[Data items]
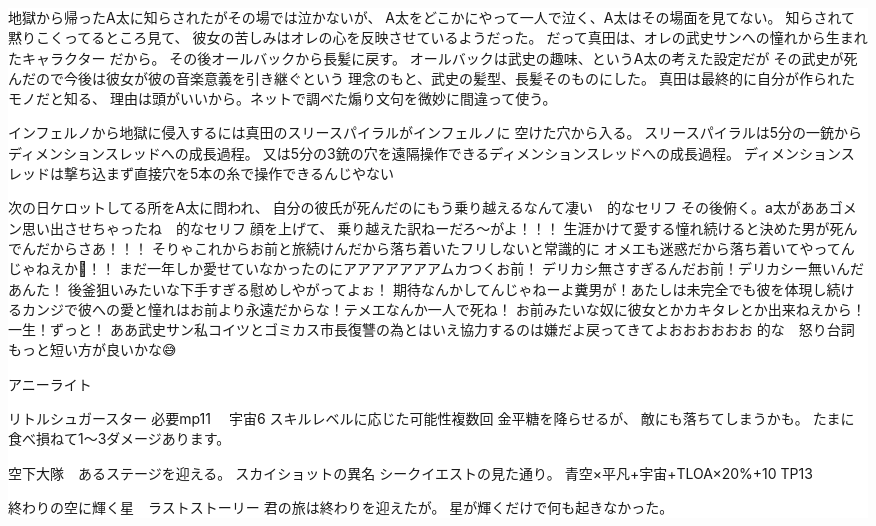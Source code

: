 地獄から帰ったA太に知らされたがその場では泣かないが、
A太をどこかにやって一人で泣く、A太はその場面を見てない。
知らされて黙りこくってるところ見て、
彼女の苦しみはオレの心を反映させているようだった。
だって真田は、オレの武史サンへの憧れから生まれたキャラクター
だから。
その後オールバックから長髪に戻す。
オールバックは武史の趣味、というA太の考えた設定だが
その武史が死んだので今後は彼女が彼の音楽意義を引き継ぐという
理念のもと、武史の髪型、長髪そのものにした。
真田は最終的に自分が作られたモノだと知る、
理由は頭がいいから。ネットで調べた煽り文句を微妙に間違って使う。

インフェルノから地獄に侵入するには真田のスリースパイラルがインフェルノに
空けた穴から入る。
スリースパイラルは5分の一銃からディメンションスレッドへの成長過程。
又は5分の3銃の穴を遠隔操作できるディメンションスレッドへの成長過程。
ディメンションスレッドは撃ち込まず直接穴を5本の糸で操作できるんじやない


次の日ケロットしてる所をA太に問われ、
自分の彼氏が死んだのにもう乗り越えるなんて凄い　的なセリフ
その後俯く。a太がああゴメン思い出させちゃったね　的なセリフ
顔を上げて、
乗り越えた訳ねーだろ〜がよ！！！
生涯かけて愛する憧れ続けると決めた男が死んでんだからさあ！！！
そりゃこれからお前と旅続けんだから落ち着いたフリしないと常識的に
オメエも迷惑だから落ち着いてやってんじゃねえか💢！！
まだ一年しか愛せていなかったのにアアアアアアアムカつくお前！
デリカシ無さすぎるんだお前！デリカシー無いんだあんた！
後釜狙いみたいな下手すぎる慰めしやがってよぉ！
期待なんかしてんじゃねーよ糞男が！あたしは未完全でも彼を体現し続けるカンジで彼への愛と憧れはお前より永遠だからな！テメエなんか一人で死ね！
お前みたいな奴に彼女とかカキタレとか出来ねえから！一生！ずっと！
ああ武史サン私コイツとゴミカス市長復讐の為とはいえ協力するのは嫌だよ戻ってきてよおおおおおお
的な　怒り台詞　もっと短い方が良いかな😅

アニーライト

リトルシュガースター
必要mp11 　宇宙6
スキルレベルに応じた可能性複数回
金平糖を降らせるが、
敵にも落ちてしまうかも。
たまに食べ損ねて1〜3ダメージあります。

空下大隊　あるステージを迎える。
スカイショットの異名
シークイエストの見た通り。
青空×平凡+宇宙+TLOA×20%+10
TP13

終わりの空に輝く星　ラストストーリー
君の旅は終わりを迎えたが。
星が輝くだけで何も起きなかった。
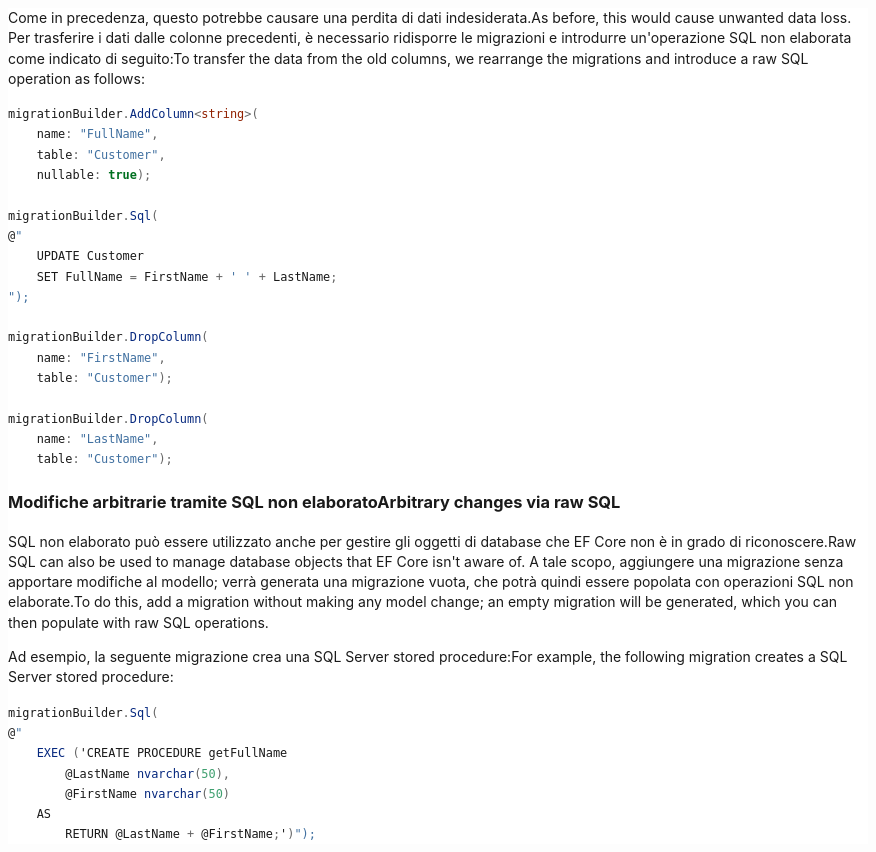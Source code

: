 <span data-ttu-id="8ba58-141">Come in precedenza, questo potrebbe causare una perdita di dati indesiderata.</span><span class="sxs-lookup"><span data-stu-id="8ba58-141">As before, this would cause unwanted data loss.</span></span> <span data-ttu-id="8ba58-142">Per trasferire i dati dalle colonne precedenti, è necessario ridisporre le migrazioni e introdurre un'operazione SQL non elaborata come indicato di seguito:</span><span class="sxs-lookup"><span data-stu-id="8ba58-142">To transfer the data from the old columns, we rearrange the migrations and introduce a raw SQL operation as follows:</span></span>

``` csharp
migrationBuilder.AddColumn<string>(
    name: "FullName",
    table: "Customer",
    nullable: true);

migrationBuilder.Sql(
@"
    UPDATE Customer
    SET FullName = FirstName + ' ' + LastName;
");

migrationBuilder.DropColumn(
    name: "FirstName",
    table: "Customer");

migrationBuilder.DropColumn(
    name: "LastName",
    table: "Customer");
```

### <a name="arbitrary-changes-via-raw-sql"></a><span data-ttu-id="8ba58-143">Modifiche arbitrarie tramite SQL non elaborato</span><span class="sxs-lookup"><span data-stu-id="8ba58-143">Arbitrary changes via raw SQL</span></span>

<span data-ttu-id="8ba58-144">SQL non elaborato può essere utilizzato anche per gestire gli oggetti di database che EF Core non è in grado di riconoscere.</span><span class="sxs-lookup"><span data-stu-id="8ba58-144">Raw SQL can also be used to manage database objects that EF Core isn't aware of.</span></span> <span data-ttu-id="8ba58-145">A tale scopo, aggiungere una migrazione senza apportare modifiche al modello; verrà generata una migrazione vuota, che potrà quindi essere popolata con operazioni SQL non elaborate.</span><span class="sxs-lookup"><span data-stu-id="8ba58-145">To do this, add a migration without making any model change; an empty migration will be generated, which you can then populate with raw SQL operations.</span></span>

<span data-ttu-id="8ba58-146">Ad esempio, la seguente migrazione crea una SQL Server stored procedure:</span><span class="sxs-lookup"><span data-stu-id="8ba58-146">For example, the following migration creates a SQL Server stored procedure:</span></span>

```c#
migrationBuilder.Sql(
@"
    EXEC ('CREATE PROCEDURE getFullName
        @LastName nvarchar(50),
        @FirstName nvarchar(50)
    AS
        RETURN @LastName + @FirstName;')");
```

**What to do:**
Would you print exactly, and only, the lines of the data above from the line with "自分の彼氏が死んだのにもう乗り越えるなんて凄い　的なセリフ" through the line with "後釜狙いみたいな下手すぎる慰めしやがってよぉ！", inclusive?

**Solution for this exercise:**
自分の彼氏が死んだのにもう乗り越えるなんて凄い　的なセリフ
その後俯く。a太がああゴメン思い出させちゃったね　的なセリフ
顔を上げて、
乗り越えた訳ねーだろ〜がよ！！！
生涯かけて愛する憧れ続けると決めた男が死んでんだからさあ！！！
そりゃこれからお前と旅続けんだから落ち着いたフリしないと常識的に
オメエも迷惑だから落ち着いてやってんじゃねえか💢！！
まだ一年しか愛せていなかったのにアアアアアアアムカつくお前！
デリカシ無さすぎるんだお前！デリカシー無いんだあんた！
後釜狙いみたいな下手すぎる慰めしやがってよぉ！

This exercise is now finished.